Photon parton distributions in nuclei and the EMC effect

TL;DR

This paper evaluates the photon contribution to nuclear structure functions and demonstrates that it accounts for most of the EMC effect at x ≤ 0.5, with minimal hadronic mechanism contribution, refining understanding of nuclear modifications.

Contribution

It provides a model-independent calculation of photon contributions to the EMC effect and clarifies their significance compared to hadronic mechanisms.

Findings

Photon contributions explain most of the EMC effect for x ≤ 0.5.

Hadronic mechanism contribution is less than 3% for all nuclei at these x values.

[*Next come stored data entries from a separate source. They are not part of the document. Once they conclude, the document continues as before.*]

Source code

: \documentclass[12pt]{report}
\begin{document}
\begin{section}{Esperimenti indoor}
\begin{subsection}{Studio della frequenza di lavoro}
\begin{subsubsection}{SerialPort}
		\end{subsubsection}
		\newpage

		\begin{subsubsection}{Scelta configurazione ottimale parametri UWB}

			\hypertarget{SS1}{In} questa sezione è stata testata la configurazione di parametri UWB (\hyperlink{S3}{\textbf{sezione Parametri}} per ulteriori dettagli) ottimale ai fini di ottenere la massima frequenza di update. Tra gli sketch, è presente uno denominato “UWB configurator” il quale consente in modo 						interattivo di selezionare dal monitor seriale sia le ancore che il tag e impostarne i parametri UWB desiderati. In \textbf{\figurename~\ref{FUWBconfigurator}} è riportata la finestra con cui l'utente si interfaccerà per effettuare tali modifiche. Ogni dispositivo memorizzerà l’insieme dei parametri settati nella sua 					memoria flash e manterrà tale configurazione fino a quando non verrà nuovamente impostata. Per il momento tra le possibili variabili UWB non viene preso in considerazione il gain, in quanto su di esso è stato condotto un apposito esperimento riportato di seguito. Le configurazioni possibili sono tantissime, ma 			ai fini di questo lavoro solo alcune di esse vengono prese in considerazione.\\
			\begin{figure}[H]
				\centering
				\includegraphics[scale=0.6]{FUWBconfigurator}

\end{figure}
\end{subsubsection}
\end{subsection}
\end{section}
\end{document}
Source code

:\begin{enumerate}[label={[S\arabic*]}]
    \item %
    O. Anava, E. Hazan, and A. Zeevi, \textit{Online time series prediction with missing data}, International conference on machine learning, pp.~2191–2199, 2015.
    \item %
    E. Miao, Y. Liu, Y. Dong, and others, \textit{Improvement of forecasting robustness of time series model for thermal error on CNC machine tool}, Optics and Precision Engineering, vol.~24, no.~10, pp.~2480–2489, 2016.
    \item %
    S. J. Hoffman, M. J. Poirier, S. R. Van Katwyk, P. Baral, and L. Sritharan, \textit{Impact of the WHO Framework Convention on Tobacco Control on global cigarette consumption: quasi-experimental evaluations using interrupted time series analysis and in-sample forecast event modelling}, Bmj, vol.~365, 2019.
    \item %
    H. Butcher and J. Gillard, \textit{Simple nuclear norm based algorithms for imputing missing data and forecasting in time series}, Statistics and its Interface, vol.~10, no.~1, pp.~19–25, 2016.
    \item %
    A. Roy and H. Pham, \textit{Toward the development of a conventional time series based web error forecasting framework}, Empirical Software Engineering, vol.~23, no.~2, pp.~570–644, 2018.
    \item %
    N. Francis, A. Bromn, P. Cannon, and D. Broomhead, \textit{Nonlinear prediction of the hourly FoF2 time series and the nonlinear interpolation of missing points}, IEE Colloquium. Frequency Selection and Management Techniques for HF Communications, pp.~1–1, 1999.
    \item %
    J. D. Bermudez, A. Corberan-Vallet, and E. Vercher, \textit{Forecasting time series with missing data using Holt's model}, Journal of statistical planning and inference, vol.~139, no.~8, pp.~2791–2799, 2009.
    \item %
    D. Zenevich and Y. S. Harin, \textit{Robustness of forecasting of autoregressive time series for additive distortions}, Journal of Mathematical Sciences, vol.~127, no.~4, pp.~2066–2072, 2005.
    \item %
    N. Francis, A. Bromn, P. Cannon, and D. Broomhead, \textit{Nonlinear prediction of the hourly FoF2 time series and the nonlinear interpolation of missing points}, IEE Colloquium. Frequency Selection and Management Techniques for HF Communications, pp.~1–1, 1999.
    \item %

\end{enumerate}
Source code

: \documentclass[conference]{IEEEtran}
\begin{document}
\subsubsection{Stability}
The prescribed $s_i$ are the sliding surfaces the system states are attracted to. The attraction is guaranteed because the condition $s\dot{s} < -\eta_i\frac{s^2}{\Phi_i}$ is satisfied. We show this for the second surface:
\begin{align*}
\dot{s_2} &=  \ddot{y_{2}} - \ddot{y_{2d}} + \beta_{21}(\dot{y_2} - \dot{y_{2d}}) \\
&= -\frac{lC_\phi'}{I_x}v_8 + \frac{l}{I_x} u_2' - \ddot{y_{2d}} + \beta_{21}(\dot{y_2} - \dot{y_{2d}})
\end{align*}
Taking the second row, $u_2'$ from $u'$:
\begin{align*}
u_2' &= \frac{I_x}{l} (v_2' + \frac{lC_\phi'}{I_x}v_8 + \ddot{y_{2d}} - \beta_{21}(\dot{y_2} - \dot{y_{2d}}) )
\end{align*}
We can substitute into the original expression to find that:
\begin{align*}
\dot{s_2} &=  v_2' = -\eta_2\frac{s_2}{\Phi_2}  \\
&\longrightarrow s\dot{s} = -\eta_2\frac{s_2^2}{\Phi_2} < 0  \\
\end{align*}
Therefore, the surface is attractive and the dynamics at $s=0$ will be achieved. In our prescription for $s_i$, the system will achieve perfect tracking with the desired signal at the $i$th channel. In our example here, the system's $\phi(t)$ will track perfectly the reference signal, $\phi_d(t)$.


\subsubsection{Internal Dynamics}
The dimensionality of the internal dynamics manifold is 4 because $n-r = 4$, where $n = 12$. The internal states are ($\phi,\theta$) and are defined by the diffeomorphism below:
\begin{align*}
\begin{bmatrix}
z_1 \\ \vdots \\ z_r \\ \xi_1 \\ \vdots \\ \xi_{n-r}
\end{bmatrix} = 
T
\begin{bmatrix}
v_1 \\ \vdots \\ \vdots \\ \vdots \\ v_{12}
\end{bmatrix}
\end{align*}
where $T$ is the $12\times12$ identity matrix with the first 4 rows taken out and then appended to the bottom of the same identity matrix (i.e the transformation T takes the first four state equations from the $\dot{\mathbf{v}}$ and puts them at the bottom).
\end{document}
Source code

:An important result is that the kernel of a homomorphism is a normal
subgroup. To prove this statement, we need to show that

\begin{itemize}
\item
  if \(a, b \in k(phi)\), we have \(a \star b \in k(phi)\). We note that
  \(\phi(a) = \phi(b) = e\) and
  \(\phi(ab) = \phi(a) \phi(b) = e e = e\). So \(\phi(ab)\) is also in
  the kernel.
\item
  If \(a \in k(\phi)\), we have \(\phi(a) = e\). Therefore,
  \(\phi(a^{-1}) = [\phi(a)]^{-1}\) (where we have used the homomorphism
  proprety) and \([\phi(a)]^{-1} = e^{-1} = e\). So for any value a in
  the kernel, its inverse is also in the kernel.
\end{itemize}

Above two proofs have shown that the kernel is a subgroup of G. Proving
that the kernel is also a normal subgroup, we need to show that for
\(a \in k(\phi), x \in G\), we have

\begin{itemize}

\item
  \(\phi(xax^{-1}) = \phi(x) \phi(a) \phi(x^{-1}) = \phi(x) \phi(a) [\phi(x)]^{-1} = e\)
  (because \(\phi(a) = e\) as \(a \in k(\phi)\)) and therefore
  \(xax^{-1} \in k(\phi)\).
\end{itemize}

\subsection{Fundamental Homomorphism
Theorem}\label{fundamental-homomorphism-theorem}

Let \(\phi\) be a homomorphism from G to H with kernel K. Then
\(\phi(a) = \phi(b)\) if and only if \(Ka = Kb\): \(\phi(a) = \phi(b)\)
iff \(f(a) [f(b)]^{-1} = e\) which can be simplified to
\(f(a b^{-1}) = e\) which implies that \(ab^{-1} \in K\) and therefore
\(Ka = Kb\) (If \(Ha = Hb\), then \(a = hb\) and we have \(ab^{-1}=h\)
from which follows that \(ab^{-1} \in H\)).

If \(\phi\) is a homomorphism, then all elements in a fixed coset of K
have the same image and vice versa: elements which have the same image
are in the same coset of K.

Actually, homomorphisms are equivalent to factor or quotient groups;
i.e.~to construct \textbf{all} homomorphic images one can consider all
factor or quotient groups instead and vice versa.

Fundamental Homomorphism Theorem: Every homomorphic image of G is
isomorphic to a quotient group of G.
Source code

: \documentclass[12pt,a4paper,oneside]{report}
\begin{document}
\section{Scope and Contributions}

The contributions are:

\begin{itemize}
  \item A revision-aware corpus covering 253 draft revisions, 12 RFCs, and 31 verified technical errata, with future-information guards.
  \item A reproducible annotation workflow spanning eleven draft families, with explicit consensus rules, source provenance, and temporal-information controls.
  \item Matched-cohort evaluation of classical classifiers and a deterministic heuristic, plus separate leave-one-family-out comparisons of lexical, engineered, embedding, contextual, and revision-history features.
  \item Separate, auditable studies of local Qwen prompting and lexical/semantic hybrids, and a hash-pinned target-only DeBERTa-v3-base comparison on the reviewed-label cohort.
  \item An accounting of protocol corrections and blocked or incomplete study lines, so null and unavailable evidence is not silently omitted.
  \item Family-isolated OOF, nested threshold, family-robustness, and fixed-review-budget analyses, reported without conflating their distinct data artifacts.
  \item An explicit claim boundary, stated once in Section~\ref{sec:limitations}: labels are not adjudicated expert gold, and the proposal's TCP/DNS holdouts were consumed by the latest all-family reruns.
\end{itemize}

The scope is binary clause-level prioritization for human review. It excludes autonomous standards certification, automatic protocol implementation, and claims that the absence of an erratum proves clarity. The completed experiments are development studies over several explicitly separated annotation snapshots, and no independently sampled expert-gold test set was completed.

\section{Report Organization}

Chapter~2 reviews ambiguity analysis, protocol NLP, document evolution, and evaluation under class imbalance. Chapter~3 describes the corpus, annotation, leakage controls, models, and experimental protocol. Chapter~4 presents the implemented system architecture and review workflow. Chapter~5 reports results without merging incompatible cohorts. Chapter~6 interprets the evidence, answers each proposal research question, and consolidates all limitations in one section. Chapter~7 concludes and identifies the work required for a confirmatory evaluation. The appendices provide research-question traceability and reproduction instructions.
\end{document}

The A-dependence of the EMC effect at x > 0.5 is significantly altered.

Abstract

Photons as well as quarks and gluons are constituents of the infinite momentum frame (IMF) wave function of an energetic particle. They are mostly equivalent photons whose amplitude follows from the Lorentz transformation of the particle rest frame Coulomb field into the IMF and from the conservation of the electromagnetic current. We evaluate in a model independent way the dominant photon contribution \propto \alpha_{em}(Z^2/A^{4/3})\ln(1/R_{A}m_{N}x) to the nuclear structure functions as well as the term \propto \alpha_{em}Z/A. In addition we show that the definition of x consistent with the exact kinematics of eA scattering (with exact sum rules) works in the same direction as the nucleus field of equivalent photons. Combined, these effects account for the bulk of the EMC effect for x\le 0.5 where Fermi motion effects are small. In particular for these x the hadronic mechanism contribution to the EMC effect does not exceed \sim 3% for all nuclei. Also the A-dependence of the hadronic mechanism of the EMC effect for x > 0.5 is significantly modified.